A Room of One's Own by Virginia Woolf


"But, you may say, we asked you to speak about women and fiction--what has that got to do with a room of one's own?"

I should have read this eons ago. Didn't Virginia Woolf just cut right to the heart of it with these first words? Then she preceded to tell us readers a most wonderful message about writing, about women, and the importance of a fixed income and a space.

By this extended essay, she speaks not only to women (and women authors) of her time but even of today as it is still relevant and applicable. Here she discussed about exploring the chances and the advantages of being independent and of pursuing creativity entailed from a little freedom.
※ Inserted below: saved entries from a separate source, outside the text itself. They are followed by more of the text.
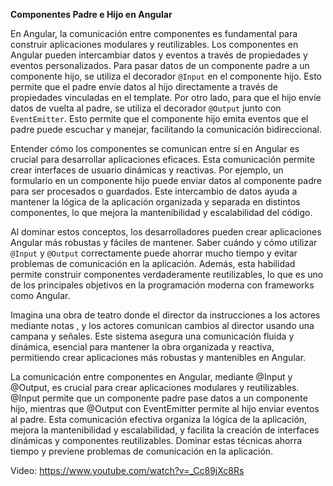 **Componentes Padre e Hijo en Angular**

En Angular, la comunicación entre componentes es fundamental para construir aplicaciones modulares y reutilizables. Los componentes en Angular pueden intercambiar datos y eventos a través de propiedades y eventos personalizados. Para pasar datos de un componente padre a un componente hijo, se utiliza el decorador `@Input` en el componente hijo. Esto permite que el padre envíe datos al hijo directamente a través de propiedades vinculadas en el template. Por otro lado, para que el hijo envíe datos de vuelta al padre, se utiliza el decorador `@Output` junto con `EventEmitter`. Esto permite que el componente hijo emita eventos que el padre puede escuchar y manejar, facilitando la comunicación bidireccional.

Entender cómo los componentes se comunican entre sí en Angular es crucial para desarrollar aplicaciones eficaces. Esta comunicación permite crear interfaces de usuario dinámicas y reactivas. Por ejemplo, un formulario en un componente hijo puede enviar datos al componente padre para ser procesados o guardados. Este intercambio de datos ayuda a mantener la lógica de la aplicación organizada y separada en distintos componentes, lo que mejora la mantenibilidad y escalabilidad del código.

Al dominar estos conceptos, los desarrolladores pueden crear aplicaciones Angular más robustas y fáciles de mantener. Saber cuándo y cómo utilizar `@Input` y `@Output` correctamente puede ahorrar mucho tiempo y evitar problemas de comunicación en la aplicación. Además, esta habilidad permite construir componentes verdaderamente reutilizables, lo que es uno de los principales objetivos en la programación moderna con frameworks como Angular.

Imagina una obra de teatro donde el director da instrucciones a los actores mediante notas , y los actores comunican cambios al director usando una campana y señales. Este sistema asegura una comunicación fluida y dinámica, esencial para mantener la obra organizada y reactiva, permitiendo crear aplicaciones más robustas y mantenibles en Angular.

La comunicación entre componentes en Angular, mediante @Input y @Output, es crucial para crear aplicaciones modulares y reutilizables. @Input permite que un componente padre pase datos a un componente hijo, mientras que @Output con EventEmitter permite al hijo enviar eventos al padre. Esta comunicación efectiva organiza la lógica de la aplicación, mejora la mantenibilidad y escalabilidad, y facilita la creación de interfaces dinámicas y componentes reutilizables. Dominar estas técnicas ahorra tiempo y previene problemas de comunicación en la aplicación.


Video: https://www.youtube.com/watch?v=_Cc89jXc8Rs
Years ago, I bought a tattered secondhand copy of A Room of One's Own and its condition was a testament enough of it being well read. I say, everyone must read this book! A lot may categorize this as a voice of feminism, but, for me, it is that and a lot more. It is a book worthy to be read again and again.

Woolf wrote it like stream of sporadic thoughts on a diary with no continuing flows (I call it mutterings of an eccentric lady). There is that feeling of as if you spent all day with her walking at the park talking about an important matter then once in a while she gets distracted by something she remembers or by the scenes she sees along the way and speaks about that for a while before the conversation goes back to the original subject. Somewhere along the way, you sort of get an idea of Woolf's personality.

Nevertheless, despite its meandering form, she doesn't lose her points. It was written sensibly, almost with earnestness and subtlty and none of the preach-y droning tone. I like how she puts out a sardonic note and humor in her words (that Anon could have been a woman or that Shakespeare has a sister) as she thoughtfully remarked about other authors and outlined the necessities in writing fiction; the loss of marked gender and of reaching the state of 'incandescence'. That's my favorite passage of all.

"The reason perhaps why we know so little of Shakespeare--is that his grudges and spites and antipathies are hidden from us. We are not held up by some "revelation" which reminds us of the writer. All desire to protest, to preach, to proclaim an injury, to pay off a score, to make the world witness of some hardship or grievance was fired out of him and consumed. Therefore his poetry flows from him free and unimpeded...If ever a mind was incadescent, unimpeded--it was Shakespeare's mind."

Summary:

In A Room of One's Own, Virginia Woolf imagines that Shakespeare had a sister. A sister equal to Shakespeare in talent, and equal in genius, but whose legacy is radically different. This imaginary woman never writes a word and dies by her own hand, her genius unexpressed. If only she had found the means to create, argues Woolf, she would have reached the same heights as her immortal sibling. In this classic essay, Virginia Woolf takes on the establishment, using her gift of language to dissect the world around her and give voice to those who are without. Her message is a simple one: women must have some money and a room of their own in order to have the freedom to create.

Title: A Room of One's Own
Author: Virginia Woolf
Genre: Classics, Non-fiction
Published: 1989 (first published 1929)
Publisher: Mariner Books
Rating: ♨♨ ( 5 cups - As a woman, I couldn't ask for a better book on writing (fiction).)